[Start of section]

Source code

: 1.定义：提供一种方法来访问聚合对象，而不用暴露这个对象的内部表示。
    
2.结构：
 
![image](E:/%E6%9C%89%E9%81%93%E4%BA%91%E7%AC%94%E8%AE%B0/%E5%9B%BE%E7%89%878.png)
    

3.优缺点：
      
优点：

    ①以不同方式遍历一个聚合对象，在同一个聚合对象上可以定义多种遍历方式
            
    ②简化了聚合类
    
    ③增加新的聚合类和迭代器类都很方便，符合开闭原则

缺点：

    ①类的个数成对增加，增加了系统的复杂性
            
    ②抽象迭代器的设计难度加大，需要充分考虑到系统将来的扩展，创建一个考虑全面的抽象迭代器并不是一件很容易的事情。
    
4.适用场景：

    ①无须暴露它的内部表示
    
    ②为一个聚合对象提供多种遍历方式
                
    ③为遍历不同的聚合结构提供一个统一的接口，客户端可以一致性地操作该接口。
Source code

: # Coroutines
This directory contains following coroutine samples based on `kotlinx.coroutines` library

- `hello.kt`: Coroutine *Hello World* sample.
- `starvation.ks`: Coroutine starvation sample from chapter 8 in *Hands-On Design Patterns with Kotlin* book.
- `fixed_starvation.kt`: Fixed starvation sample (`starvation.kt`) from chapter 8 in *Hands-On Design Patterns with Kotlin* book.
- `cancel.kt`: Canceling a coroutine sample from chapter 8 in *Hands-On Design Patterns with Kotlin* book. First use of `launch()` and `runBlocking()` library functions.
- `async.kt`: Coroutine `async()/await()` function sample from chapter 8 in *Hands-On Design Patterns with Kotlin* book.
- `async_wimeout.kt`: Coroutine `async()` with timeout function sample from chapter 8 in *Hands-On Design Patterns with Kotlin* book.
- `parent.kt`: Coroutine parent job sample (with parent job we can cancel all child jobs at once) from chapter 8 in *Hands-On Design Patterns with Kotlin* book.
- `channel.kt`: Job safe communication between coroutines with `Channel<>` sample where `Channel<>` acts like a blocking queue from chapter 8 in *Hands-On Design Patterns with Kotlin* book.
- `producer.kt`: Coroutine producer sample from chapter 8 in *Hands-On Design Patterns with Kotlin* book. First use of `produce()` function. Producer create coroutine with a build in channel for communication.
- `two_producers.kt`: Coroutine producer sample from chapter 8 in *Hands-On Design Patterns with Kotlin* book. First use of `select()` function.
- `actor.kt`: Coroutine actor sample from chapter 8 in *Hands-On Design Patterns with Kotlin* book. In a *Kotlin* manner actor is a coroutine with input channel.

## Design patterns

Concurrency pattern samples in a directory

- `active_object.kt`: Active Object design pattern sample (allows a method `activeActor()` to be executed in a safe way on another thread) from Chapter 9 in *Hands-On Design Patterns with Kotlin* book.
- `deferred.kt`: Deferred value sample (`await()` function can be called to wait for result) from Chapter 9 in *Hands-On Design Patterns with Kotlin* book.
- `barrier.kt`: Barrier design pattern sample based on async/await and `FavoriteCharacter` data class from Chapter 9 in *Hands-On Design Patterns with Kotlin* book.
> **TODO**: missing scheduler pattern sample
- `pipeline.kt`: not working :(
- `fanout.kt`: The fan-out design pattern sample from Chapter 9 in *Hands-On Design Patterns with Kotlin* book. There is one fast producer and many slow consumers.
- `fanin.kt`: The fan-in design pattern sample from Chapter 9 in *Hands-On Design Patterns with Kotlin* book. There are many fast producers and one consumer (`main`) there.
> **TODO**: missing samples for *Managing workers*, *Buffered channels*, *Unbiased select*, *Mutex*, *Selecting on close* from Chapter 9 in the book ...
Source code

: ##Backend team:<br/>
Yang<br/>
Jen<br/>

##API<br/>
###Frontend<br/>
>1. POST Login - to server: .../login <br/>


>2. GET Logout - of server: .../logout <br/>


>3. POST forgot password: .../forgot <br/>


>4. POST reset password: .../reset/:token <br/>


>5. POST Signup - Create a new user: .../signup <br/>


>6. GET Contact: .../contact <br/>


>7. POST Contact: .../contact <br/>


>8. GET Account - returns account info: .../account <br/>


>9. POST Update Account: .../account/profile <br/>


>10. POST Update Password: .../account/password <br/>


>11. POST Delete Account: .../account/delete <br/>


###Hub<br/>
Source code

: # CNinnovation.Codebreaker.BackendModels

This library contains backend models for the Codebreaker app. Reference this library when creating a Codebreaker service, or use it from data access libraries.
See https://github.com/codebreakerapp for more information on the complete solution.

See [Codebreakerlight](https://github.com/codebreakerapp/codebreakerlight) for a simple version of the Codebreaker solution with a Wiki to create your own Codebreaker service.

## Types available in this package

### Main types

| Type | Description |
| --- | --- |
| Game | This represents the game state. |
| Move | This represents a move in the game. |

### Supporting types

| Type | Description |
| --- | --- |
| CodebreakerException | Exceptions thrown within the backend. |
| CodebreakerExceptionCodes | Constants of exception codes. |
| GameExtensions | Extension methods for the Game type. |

[End of section]
[Start of section]

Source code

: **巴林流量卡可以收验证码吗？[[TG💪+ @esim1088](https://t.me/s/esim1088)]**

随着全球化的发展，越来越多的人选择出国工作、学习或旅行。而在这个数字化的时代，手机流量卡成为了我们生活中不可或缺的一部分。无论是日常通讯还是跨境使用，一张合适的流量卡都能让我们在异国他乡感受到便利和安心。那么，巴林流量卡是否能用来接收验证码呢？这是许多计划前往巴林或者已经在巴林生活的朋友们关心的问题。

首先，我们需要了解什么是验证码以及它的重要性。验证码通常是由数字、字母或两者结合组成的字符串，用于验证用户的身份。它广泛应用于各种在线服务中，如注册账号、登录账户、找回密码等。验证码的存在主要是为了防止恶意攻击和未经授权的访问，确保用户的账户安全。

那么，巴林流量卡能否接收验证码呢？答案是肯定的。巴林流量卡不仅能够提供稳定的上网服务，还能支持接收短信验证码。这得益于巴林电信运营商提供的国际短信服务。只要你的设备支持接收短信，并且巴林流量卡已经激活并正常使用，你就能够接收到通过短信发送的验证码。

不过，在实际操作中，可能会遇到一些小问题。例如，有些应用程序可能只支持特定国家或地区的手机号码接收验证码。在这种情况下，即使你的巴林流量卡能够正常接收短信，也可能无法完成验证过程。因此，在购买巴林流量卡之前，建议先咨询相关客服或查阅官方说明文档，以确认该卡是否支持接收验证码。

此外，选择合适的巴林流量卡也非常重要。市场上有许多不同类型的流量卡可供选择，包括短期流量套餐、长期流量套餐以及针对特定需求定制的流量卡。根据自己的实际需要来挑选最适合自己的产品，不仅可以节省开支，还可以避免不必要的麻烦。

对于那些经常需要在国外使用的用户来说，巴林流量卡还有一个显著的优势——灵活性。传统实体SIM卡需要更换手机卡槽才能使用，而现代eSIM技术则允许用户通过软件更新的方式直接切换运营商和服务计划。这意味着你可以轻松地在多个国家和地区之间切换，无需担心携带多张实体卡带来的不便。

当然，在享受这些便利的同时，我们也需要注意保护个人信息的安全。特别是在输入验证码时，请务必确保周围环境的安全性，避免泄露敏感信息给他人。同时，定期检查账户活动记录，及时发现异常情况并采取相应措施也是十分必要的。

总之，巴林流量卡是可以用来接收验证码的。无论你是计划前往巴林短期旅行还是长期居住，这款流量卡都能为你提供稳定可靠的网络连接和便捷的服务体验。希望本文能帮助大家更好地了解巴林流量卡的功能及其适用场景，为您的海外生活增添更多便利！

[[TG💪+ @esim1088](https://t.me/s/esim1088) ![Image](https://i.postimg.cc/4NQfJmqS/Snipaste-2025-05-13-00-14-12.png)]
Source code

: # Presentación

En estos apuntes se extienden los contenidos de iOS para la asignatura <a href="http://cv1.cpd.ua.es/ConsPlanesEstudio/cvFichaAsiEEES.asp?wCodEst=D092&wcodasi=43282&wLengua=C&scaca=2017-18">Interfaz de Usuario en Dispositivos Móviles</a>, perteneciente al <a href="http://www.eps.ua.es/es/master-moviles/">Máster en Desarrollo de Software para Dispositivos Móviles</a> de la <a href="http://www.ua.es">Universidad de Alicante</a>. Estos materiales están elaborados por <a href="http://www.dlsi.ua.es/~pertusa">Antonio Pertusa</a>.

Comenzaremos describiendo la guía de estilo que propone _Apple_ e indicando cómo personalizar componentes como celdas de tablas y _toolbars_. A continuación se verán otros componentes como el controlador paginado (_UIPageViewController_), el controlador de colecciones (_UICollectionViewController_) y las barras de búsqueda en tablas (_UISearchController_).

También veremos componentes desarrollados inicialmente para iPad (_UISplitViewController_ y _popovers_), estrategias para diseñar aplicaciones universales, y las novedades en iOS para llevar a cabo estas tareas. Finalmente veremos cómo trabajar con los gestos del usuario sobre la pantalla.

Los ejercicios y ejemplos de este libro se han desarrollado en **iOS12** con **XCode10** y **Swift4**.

[End of section]
[Start of section]

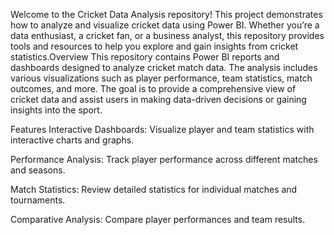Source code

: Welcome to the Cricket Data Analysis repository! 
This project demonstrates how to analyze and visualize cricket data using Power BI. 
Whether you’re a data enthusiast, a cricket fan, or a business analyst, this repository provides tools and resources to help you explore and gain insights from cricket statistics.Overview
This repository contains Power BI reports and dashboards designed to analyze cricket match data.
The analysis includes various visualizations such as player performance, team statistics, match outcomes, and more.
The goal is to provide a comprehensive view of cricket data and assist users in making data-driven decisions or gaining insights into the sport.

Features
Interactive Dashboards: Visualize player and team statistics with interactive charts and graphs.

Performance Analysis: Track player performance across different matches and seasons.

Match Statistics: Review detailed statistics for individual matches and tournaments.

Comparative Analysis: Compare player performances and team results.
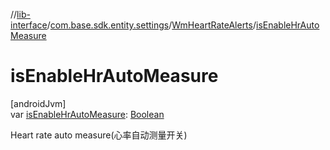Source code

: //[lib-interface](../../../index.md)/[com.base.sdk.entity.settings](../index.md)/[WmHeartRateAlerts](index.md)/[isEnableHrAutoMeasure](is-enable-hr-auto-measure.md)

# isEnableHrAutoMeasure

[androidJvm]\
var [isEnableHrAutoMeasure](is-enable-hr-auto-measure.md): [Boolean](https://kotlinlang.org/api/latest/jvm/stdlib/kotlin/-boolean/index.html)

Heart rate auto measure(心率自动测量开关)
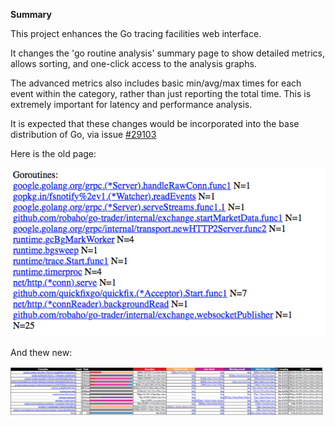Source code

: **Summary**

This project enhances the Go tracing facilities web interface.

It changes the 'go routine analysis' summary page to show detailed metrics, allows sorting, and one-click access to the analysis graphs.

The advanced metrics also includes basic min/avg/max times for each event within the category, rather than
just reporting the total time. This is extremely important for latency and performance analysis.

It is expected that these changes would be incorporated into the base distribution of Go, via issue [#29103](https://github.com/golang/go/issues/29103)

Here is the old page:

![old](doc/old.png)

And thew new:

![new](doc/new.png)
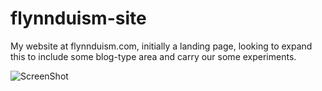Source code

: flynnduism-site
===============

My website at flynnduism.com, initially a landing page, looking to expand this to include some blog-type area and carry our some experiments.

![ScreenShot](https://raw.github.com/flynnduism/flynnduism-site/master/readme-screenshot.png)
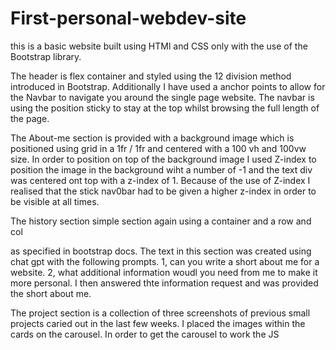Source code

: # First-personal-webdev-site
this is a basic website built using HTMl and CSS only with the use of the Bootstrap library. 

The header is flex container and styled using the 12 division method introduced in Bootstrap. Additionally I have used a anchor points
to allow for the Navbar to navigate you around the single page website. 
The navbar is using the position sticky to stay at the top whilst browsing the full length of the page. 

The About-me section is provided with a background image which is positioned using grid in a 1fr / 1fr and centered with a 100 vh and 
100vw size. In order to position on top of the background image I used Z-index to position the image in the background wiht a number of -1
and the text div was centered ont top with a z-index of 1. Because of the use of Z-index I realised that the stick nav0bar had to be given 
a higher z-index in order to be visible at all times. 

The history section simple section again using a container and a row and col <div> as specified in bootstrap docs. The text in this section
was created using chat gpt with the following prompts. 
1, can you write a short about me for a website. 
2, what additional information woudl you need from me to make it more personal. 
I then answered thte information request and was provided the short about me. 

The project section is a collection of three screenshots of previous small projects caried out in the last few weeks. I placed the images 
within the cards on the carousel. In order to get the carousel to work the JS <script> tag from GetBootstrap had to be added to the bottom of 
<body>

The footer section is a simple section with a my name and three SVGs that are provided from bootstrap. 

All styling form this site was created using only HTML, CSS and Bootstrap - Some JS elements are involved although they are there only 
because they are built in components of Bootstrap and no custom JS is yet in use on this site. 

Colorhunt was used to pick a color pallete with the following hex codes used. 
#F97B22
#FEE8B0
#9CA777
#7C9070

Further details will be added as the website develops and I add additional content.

[End of section]

Instructions for the task
Check the listing above for "insights". Show every line where it turns up.

Task answer
Whether you’re a data enthusiast, a cricket fan, or a business analyst, this repository provides tools and resources to help you explore and gain insights from cricket statistics.Overview
The goal is to provide a comprehensive view of cricket data and assist users in making data-driven decisions or gaining insights into the sport.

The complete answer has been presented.